» Assignment: Provide again, from the entries below, every line from the one containing "A small tool" through the one containing "### Isn't shuffling inherently equal?", exactly as written, and no other line.

══ Input for this task

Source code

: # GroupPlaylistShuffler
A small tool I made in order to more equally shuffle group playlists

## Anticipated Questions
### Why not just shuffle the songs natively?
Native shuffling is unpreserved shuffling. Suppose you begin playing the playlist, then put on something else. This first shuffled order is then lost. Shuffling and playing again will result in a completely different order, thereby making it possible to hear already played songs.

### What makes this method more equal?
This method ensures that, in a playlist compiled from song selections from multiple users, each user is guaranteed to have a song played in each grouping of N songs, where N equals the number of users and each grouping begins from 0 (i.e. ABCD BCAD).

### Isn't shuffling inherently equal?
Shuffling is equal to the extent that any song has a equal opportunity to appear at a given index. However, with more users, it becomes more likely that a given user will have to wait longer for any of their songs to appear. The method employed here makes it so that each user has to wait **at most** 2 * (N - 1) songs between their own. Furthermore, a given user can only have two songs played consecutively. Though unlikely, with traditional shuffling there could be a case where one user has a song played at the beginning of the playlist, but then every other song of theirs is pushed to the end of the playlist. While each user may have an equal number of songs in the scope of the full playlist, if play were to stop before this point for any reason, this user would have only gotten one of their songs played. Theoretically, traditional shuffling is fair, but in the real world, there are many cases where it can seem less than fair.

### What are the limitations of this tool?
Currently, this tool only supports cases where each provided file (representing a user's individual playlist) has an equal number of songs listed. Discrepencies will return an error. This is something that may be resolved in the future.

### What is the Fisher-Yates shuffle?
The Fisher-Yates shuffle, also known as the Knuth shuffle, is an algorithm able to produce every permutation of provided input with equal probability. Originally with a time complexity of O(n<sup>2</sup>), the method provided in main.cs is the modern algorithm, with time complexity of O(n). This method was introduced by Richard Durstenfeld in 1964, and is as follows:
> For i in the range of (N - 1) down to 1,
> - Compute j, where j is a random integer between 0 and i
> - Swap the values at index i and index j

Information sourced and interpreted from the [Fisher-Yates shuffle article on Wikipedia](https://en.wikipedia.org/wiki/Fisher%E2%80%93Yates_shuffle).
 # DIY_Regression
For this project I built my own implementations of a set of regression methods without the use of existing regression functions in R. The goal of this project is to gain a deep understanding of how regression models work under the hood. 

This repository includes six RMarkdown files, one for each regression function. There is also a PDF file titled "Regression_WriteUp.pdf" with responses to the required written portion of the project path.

════

» Expected output:
A small tool I made in order to more equally shuffle group playlists

## Anticipated Questions
### Why not just shuffle the songs natively?
Native shuffling is unpreserved shuffling. Suppose you begin playing the playlist, then put on something else. This first shuffled order is then lost. Shuffling and playing again will result in a completely different order, thereby making it possible to hear already played songs.

### What makes this method more equal?
This method ensures that, in a playlist compiled from song selections from multiple users, each user is guaranteed to have a song played in each grouping of N songs, where N equals the number of users and each grouping begins from 0 (i.e. ABCD BCAD).

### Isn't shuffling inherently equal?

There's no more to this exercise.